Directions:
The full text of the records below, minus any pictures, should be given back word for word.
[[ Records for the task open ]]
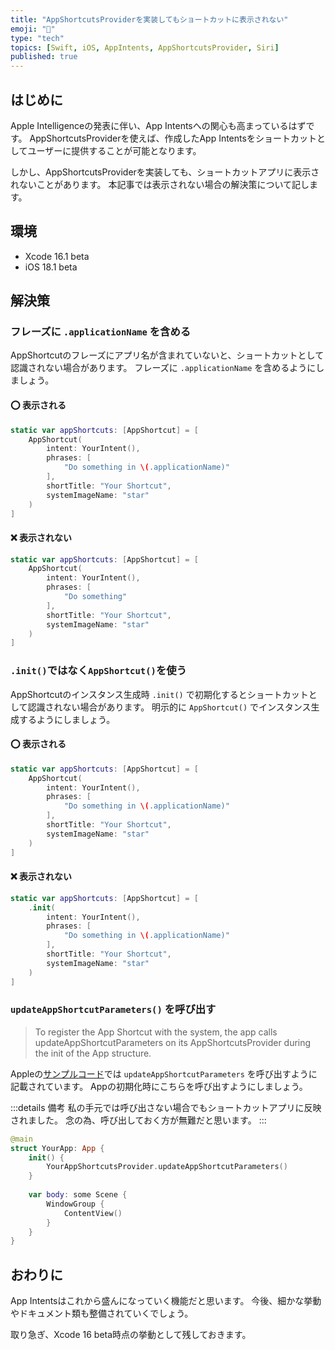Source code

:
 ```yaml
---
title: "AppShortcutsProviderを実装してもショートカットに表示されない"
emoji: "🙈"
type: "tech"
topics: [Swift, iOS, AppIntents, AppShortcutsProvider, Siri]
published: true
---
```


## はじめに

Apple Intelligenceの発表に伴い、App Intentsへの関心も高まっているはずです。
AppShortcutsProviderを使えば、作成したApp Intentsをショートカットとしてユーザーに提供することが可能となります。

しかし、AppShortcutsProviderを実装しても、ショートカットアプリに表示されないことがあります。
本記事では表示されない場合の解決策について記します。

## 環境

- Xcode 16.1 beta
- iOS 18.1 beta

## 解決策

### フレーズに `.applicationName` を含める

AppShortcutのフレーズにアプリ名が含まれていないと、ショートカットとして認識されない場合があります。
フレーズに `.applicationName` を含めるようにしましょう。

#### ⭕️ 表示される

```swift
static var appShortcuts: [AppShortcut] = [
    AppShortcut(
        intent: YourIntent(),
        phrases: [
            "Do something in \(.applicationName)"
        ],
        shortTitle: "Your Shortcut",
        systemImageName: "star"
    )
]
```

#### ❌ 表示されない

```swift
static var appShortcuts: [AppShortcut] = [
    AppShortcut(
        intent: YourIntent(),
        phrases: [
            "Do something"
        ],
        shortTitle: "Your Shortcut",
        systemImageName: "star"
    )
]
```

### `.init()`ではなく`AppShortcut()`を使う

AppShortcutのインスタンス生成時 `.init()` で初期化するとショートカットとして認識されない場合があります。
明示的に `AppShortcut()` でインスタンス生成するようにしましょう。

#### ⭕️ 表示される

```swift
static var appShortcuts: [AppShortcut] = [
    AppShortcut(
        intent: YourIntent(),
        phrases: [
            "Do something in \(.applicationName)"
        ],
        shortTitle: "Your Shortcut",
        systemImageName: "star"
    )
]
```

#### ❌ 表示されない

```swift
static var appShortcuts: [AppShortcut] = [
    .init(
        intent: YourIntent(),
        phrases: [
            "Do something in \(.applicationName)"
        ],
        shortTitle: "Your Shortcut",
        systemImageName: "star"
    )
]
```

### `updateAppShortcutParameters()` を呼び出す

> To register the App Shortcut with the system, the app calls updateAppShortcutParameters on its AppShortcutsProvider during the init of the App structure.

Appleの[サンプルコード](https://developer.apple.com/documentation/appintents/acceleratingappinteractionswithappintents#Create-App-Shortcuts)では `updateAppShortcutParameters` を呼び出すように記載されています。
Appの初期化時にこちらを呼び出すようにしましょう。

:::details 備考
私の手元では呼び出さない場合でもショートカットアプリに反映されました。
念の為、呼び出しておく方が無難だと思います。
:::

```swift
@main
struct YourApp: App {
    init() {
        YourAppShortcutsProvider.updateAppShortcutParameters()
    }
    
    var body: some Scene {
        WindowGroup {
            ContentView()
        }
    }
}
```

## おわりに

App Intentsはこれから盛んになっていく機能だと思います。
今後、細かな挙動やドキュメント類も整備されていくでしょう。

取り急ぎ、Xcode 16 beta時点の挙動として残しておきます。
[[ Records for the task closed ]]
Written solution:
Source code

:
 ```yaml
---
title: "AppShortcutsProviderを実装してもショートカットに表示されない"
emoji: "🙈"
type: "tech"
topics: [Swift, iOS, AppIntents, AppShortcutsProvider, Siri]
published: true
---
```


## はじめに

Apple Intelligenceの発表に伴い、App Intentsへの関心も高まっているはずです。
AppShortcutsProviderを使えば、作成したApp Intentsをショートカットとしてユーザーに提供することが可能となります。

しかし、AppShortcutsProviderを実装しても、ショートカットアプリに表示されないことがあります。
本記事では表示されない場合の解決策について記します。

## 環境

- Xcode 16.1 beta
- iOS 18.1 beta

## 解決策

### フレーズに `.applicationName` を含める

AppShortcutのフレーズにアプリ名が含まれていないと、ショートカットとして認識されない場合があります。
フレーズに `.applicationName` を含めるようにしましょう。

#### ⭕️ 表示される

```swift
static var appShortcuts: [AppShortcut] = [
    AppShortcut(
        intent: YourIntent(),
        phrases: [
            "Do something in \(.applicationName)"
        ],
        shortTitle: "Your Shortcut",
        systemImageName: "star"
    )
]
```

#### ❌ 表示されない

```swift
static var appShortcuts: [AppShortcut] = [
    AppShortcut(
        intent: YourIntent(),
        phrases: [
            "Do something"
        ],
        shortTitle: "Your Shortcut",
        systemImageName: "star"
    )
]
```

### `.init()`ではなく`AppShortcut()`を使う

AppShortcutのインスタンス生成時 `.init()` で初期化するとショートカットとして認識されない場合があります。
明示的に `AppShortcut()` でインスタンス生成するようにしましょう。

#### ⭕️ 表示される

```swift
static var appShortcuts: [AppShortcut] = [
    AppShortcut(
        intent: YourIntent(),
        phrases: [
            "Do something in \(.applicationName)"
        ],
        shortTitle: "Your Shortcut",
        systemImageName: "star"
    )
]
```

#### ❌ 表示されない

```swift
static var appShortcuts: [AppShortcut] = [
    .init(
        intent: YourIntent(),
        phrases: [
            "Do something in \(.applicationName)"
        ],
        shortTitle: "Your Shortcut",
        systemImageName: "star"
    )
]
```

### `updateAppShortcutParameters()` を呼び出す

> To register the App Shortcut with the system, the app calls updateAppShortcutParameters on its AppShortcutsProvider during the init of the App structure.

Appleの[サンプルコード](https://developer.apple.com/documentation/appintents/acceleratingappinteractionswithappintents#Create-App-Shortcuts)では `updateAppShortcutParameters` を呼び出すように記載されています。
Appの初期化時にこちらを呼び出すようにしましょう。

:::details 備考
私の手元では呼び出さない場合でもショートカットアプリに反映されました。
念の為、呼び出しておく方が無難だと思います。
:::

```swift
@main
struct YourApp: App {
    init() {
        YourAppShortcutsProvider.updateAppShortcutParameters()
    }
    
    var body: some Scene {
        WindowGroup {
            ContentView()
        }
    }
}
```

## おわりに

App Intentsはこれから盛んになっていく機能だと思います。
今後、細かな挙動やドキュメント類も整備されていくでしょう。

取り急ぎ、Xcode 16 beta時点の挙動として残しておきます。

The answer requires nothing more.